CLHIA Roundtable 2009
Question 2: Employer Withholding
Question
What are the employer's withholding obligations in circumstances where:
a) shares are distributed out of an employee benefit plan trust in satisfaction of an employee's benefits; and
b) in the exercise of an employee stock option, shares acquired under the option are first sold and the proceeds are then distributed to the employees?
CRA Response
a) As noted in paragraph 48 of IT-502 Employee Benefit Plans and Employee Trusts, when payments are made out of or under an employee benefit plan, a requirement to withhold tax will arise on the earlier of the date the payment is made to the recipients or the date on which the recipient receives an unrestricted right to receive the payment. Accordingly, a trustee of a trust governed by an employee benefit plan will be required to withhold tax on the fair market value of the shares at the time they are issued to, or constructively received by an employee and report the benefit on a T4. In a situation where an employee is not being paid any cash remuneration, CRA will administratively waive the withholding on the benefit. This administrative position only applies to Canadian residents and withholding must be made for non-residents regardless of whether or not there is any cash remuneration to be paid to the employee.

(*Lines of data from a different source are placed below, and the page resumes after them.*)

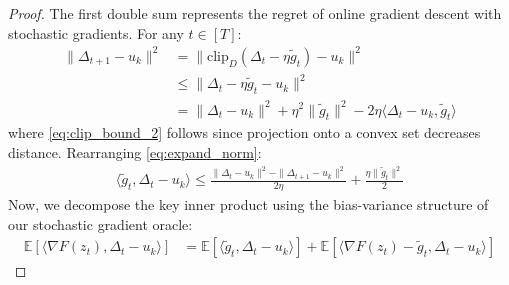 \documentclass[letterpaper]{article} %
\newcommand{\1}{\mathbf{1}}
\begin{document}
\begin{proof}
The first double sum represents the regret of online gradient descent with stochastic gradients. For any $t \in [T]$:
\begin{align}
\|\Delta_{t+1} - u_k\|^2 &= \|\text{clip}_D(\Delta_t - \eta\tilde{g}_t) - u_k\|^2 \label{eq:clip_bound_1}\\
&\leq \|\Delta_t - \eta\tilde{g}_t - u_k\|^2 \label{eq:clip_bound_2}\\
&= \|\Delta_t - u_k\|^2 + \eta^2\|\tilde{g}_t\|^2 - 2\eta\langle \Delta_t - u_k, \tilde{g}_t \rangle \label{eq:expand_norm}
\end{align}
where \eqref{eq:clip_bound_2} follows since projection onto a convex set decreases distance. Rearranging \eqref{eq:expand_norm}:
\begin{align}
\langle \tilde{g}_t, \Delta_t - u_k \rangle \leq \frac{\|\Delta_t - u_k\|^2 - \|\Delta_{t+1} - u_k\|^2}{2\eta} + \frac{\eta\|\tilde{g}_t\|^2}{2} \label{eq:rearrange}
\end{align}
Now, we decompose the key inner product using the bias-variance structure of our stochastic gradient oracle:
\begin{align}
\mathbb{E}[\langle \nabla F(z_t), \Delta_t - u_k \rangle] &= \mathbb{E}[\langle \tilde{g}_t, \Delta_t - u_k \rangle] + \mathbb{E}[\langle \nabla F(z_t) - \tilde{g}_t, \Delta_t - u_k \rangle] \label{eq:decomp_inner}
\end{align}


\end{proof}
\end{document}
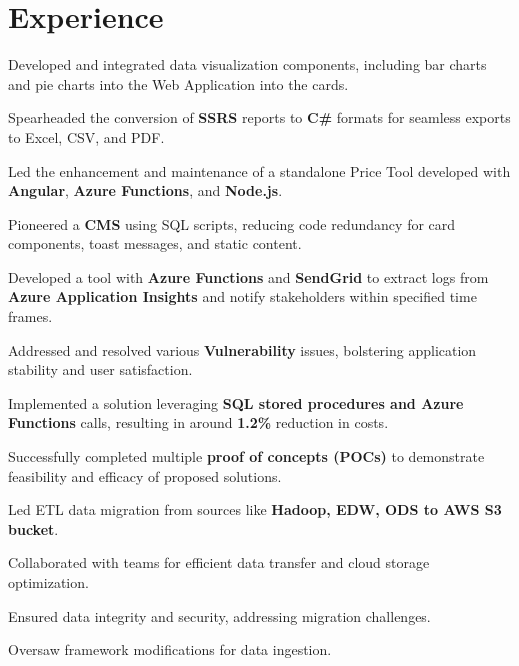 \documentclass[]{deedy-resume-openfont}
\begin{document}
\begin{minipage}[t]{0.66\textwidth}
\section{Experience}
\sectionsep
{}
\vspace{\topsep} %
\begin{tightemize}
\item Developed and integrated data visualization components, including bar charts and pie charts into the Web Application into the cards.
\item Spearheaded the conversion of \textbf{SSRS} reports to\textbf{ C\# }formats for seamless exports to Excel, CSV, and PDF.
\item Led the enhancement and maintenance of a standalone Price Tool developed with \textbf{Angular}, \textbf{Azure Functions}, and \textbf{Node.js}.
\item Pioneered a \textbf{CMS} using SQL scripts, reducing code redundancy for card components, toast messages, and static content.
\item Developed a tool with \textbf{Azure Functions} and \textbf{SendGrid} to extract logs from \textbf{Azure Application Insights} and notify stakeholders within specified time frames.
\item Addressed and resolved various \textbf{Vulnerability} issues, bolstering application stability and user satisfaction.
\item Implemented a solution leveraging \textbf{SQL stored procedures and Azure Functions} calls, resulting in around \textbf{1.2\%} reduction in costs.
\item Successfully completed multiple \textbf{proof of concepts (POCs)} to demonstrate feasibility and efficacy of proposed solutions.
\end{tightemize}
\begin{tightemize}
\item Led ETL data migration from sources like \textbf{Hadoop, EDW, ODS to AWS S3 bucket}.
\item Collaborated with teams for efficient data transfer and cloud storage optimization.
\item Ensured data integrity and security, addressing migration challenges.
\item Oversaw framework modifications for data ingestion.
\end{tightemize}
\sectionsep


\end{minipage}
\end{document}
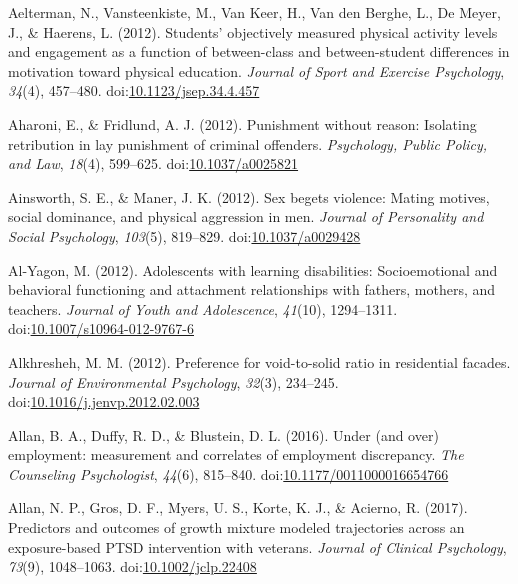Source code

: \documentclass[english,man]{apa6}
\theoremstyle{definition}
\theoremstyle{definition}
\theoremstyle{definition}
\theoremstyle{remark}
\begin{document}
\hypertarget{ref-Aelterman2012}{}
Aelterman, N., Vansteenkiste, M., Van Keer, H., Van den Berghe, L., De
Meyer, J., \& Haerens, L. (2012). Students' objectively measured
physical activity levels and engagement as a function of between-class
and between-student differences in motivation toward physical education.
\emph{Journal of Sport and Exercise Psychology}, \emph{34}(4), 457--480.
doi:\href{https://doi.org/10.1123/jsep.34.4.457}{10.1123/jsep.34.4.457}

\hypertarget{ref-Aharoni2012}{}
Aharoni, E., \& Fridlund, A. J. (2012). Punishment without reason:
Isolating retribution in lay punishment of criminal offenders.
\emph{Psychology, Public Policy, and Law}, \emph{18}(4), 599--625.
doi:\href{https://doi.org/10.1037/a0025821}{10.1037/a0025821}

\hypertarget{ref-Ainsworth}{}
Ainsworth, S. E., \& Maner, J. K. (2012). Sex begets violence: Mating
motives, social dominance, and physical aggression in men. \emph{Journal
of Personality and Social Psychology}, \emph{103}(5), 819--829.
doi:\href{https://doi.org/10.1037/a0029428}{10.1037/a0029428}

\hypertarget{ref-Al-Yagon2012}{}
Al-Yagon, M. (2012). Adolescents with learning disabilities:
Socioemotional and behavioral functioning and attachment relationships
with fathers, mothers, and teachers. \emph{Journal of Youth and
Adolescence}, \emph{41}(10), 1294--1311.
doi:\href{https://doi.org/10.1007/s10964-012-9767-6}{10.1007/s10964-012-9767-6}

\hypertarget{ref-Alkhresheh2012}{}
Alkhresheh, M. M. (2012). Preference for void-to-solid ratio in
residential facades. \emph{Journal of Environmental Psychology},
\emph{32}(3), 234--245.
doi:\href{https://doi.org/10.1016/j.jenvp.2012.02.003}{10.1016/j.jenvp.2012.02.003}

\hypertarget{ref-Allan2016}{}
Allan, B. A., Duffy, R. D., \& Blustein, D. L. (2016). Under (and over)
employment: measurement and correlates of employment discrepancy.
\emph{The Counseling Psychologist}, \emph{44}(6), 815--840.
doi:\href{https://doi.org/10.1177/0011000016654766}{10.1177/0011000016654766}

\hypertarget{ref-Allan2017}{}
Allan, N. P., Gros, D. F., Myers, U. S., Korte, K. J., \& Acierno, R.
(2017). Predictors and outcomes of growth mixture modeled trajectories
across an exposure-based PTSD intervention with veterans. \emph{Journal
of Clinical Psychology}, \emph{73}(9), 1048--1063.
doi:\href{https://doi.org/10.1002/jclp.22408}{10.1002/jclp.22408}
\end{document}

b) In situations involving the exercise of an employee stock option an employee may elect (or the terms of the option may require) the use of a broker to sell the security short. The broker must then remit all or a portion of the net cash proceeds to the employer to pay for the shares being exercised. The balance is then paid by the employer to the employee. These types of transactions are often referred to as a same-day sale or cashless exercise.
Where the employer is aware of the same-day sale or cashless exercise, the employer is required to withhold tax and Canada Pension Plan contributions on the benefit. No administrative position can be applied under these circumstances which would reduce or eliminate the requirement to withhold deductions on the benefit. The only administrative position that can be applied is if the employee is entitled to claim the security options deduction the employer can reduce the benefit subject to tax by taking into account this deduction which reduces the benefit subject to tax by 50%.
It should be noted that the benefit in a cashless exercise will be based on the fair market value of the security at the time the treasury share is transferred to the employee or the employee's broker.